System monitoring dashboards are something we are often asked to provide for our clients. Normally, this is a pretty straight forward task, but on a recent client engagement, I was presented with one requirement that was a bit out of the ordinary. This client was looking to monitor a set of ten desktops with a real-time dashboard that would display in their office. They wanted to see all of the standard metrics like cpu, memory, and disk. If there was a spike in a time chart for say % CPU Usage, they wanted to be able to click on the spike and drill down into another view. They wanted the drill down view to show all of the cpu data for the specific host they clicked on, and wanted the time range of the data displayed to be +/- 30 seconds of the data point they clicked on. Passing a time argument to another custom view was something that was new to me. I did some research and wanted to share the solution I came up with.
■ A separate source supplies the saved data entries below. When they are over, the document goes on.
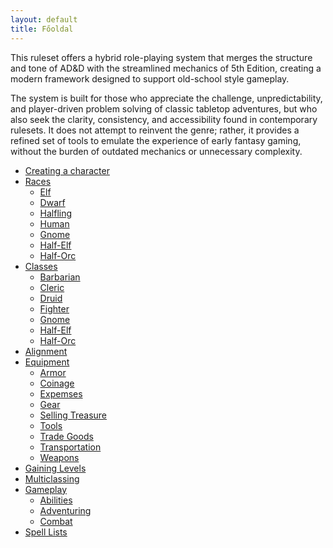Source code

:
```yaml
---
layout: default
title: Főoldal
---
```

This ruleset offers a hybrid role-playing system that merges the structure and tone of AD&D with the streamlined mechanics of 5th Edition, creating a modern framework designed to support old-school style gameplay.

The system is built for those who appreciate the challenge, unpredictability, and player-driven problem solving of classic tabletop adventures, but who also seek the clarity, consistency, and accessibility found in contemporary rulesets. It does not attempt to reinvent the genre; rather, it provides a refined set of tools to emulate the experience of early fantasy gaming, without the burden of outdated mechanics or unnecessary complexity.

<nav class="dropdown-navbar">
  <ul>
    <li><a href="/Levoonia/Characterizations/Step-by-Step Characters">Creating a character</a></li>
    <li>
      <a href="#">Races</a>
      <ul>
        <li><a href="/Levoonia/Races/Elf">Elf</a></li>
        <li><a href="/Levoonia/Races/Dwarf">Dwarf</a></li>
        <li><a href="/Levoonia/Races/Halfling">Halfling</a></li>
        <li><a href="/Levoonia/Races/Human">Human</a></li>
        <li><a href="/Levoonia/Races/Gnome">Gnome</a></li>
        <li><a href="/Levoonia/Races/Half-Elf">Half-Elf</a></li>
        <li><a href="/Levoonia/Races/Half-Orc">Half-Orc</a></li>
      </ul>
    </li>
    <li>
      <a href="#">Classes</a>
      <ul>
        <li><a href="/Levoonia/Classes/Barbarian">Barbarian</a></li>
        <li><a href="/Levoonia/Classes/Cleric">Cleric</a></li>
        <li><a href="/Levoonia/Classes/Druid">Druid</a></li>
        <li><a href="/Levoonia/Classes/Fighter">Fighter</a></li>
        <li><a href="/Levoonia/Classes/Gnome">Gnome</a></li>
        <li><a href="/Levoonia/Classes/Half-Elf">Half-Elf</a></li>
        <li><a href="/Levoonia/Classes/Half-Orc">Half-Orc</a></li>
      </ul>
    </li>
    <li><a href="/Levoonia/Characterizations/Alignment">Alignment</a></li>
    <li>
      <a href="#">Equipment</a>
      <ul>
        <li><a href="/Levoonia/Equipment/Armor">Armor</a></li>
        <li><a href="/Levoonia/Equipment/Coinage">Coinage</a></li>
        <li><a href="/Levoonia/Equipment/Expemses">Expemses</a></li>
        <li><a href="/Levoonia/Equipment/Gear">Gear</a></li>
        <li><a href="/Levoonia/Equipment/Selling Treasure">Selling Treasure</a></li>
        <li><a href="/Levoonia/Equipment/Tools">Tools</a></li>
        <li><a href="/Levoonia/Equipment/Trade Goods">Trade Goods</a></li>
        <li><a href="/Levoonia/Equipment/Transportation">Transportation</a></li>
        <li><a href="/Levoonia/Equipment/Weapons">Weapons</a></li>
      </ul>
    </li>
    <li><a href="/Levoonia/Characterizations/Beyond 1st Level">Gaining Levels</a></li>
    <li><a href="/Levoonia/Characterizations/Multiclassing">Multiclassing</a></li>
    <li>
      <a href="#">Gameplay</a>
      <ul>
        <li><a href="/Levoonia/Gameplay/Abilities">Abilities</a></li>
        <li><a href="/Levoonia/Gameplay/Adventuring">Adventuring</a></li>
        <li><a href="/Levoonia/Gameplay/Combat">Combat</a></li>
      </ul>
    </li>
    <li><a href="/Levoonia/Spells (Alt)/Spell Lists">Spell Lists</a></li>
  </ul>
</nav>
This task could not be achieved easily with the core xml modules that are shipped with Splunk, so I downloaded and installed the Sideview Utils app (if you haven't checked this out before, I would highly recommend it!). By using the Redirector and URL Loader modules, you can simply pass arguments from view to view.
The Redirector module has parameters that will allow us to pass arguments to another view. We will be using the url parameter to direct the user to our desired view once they click on the % CPU Used time chart.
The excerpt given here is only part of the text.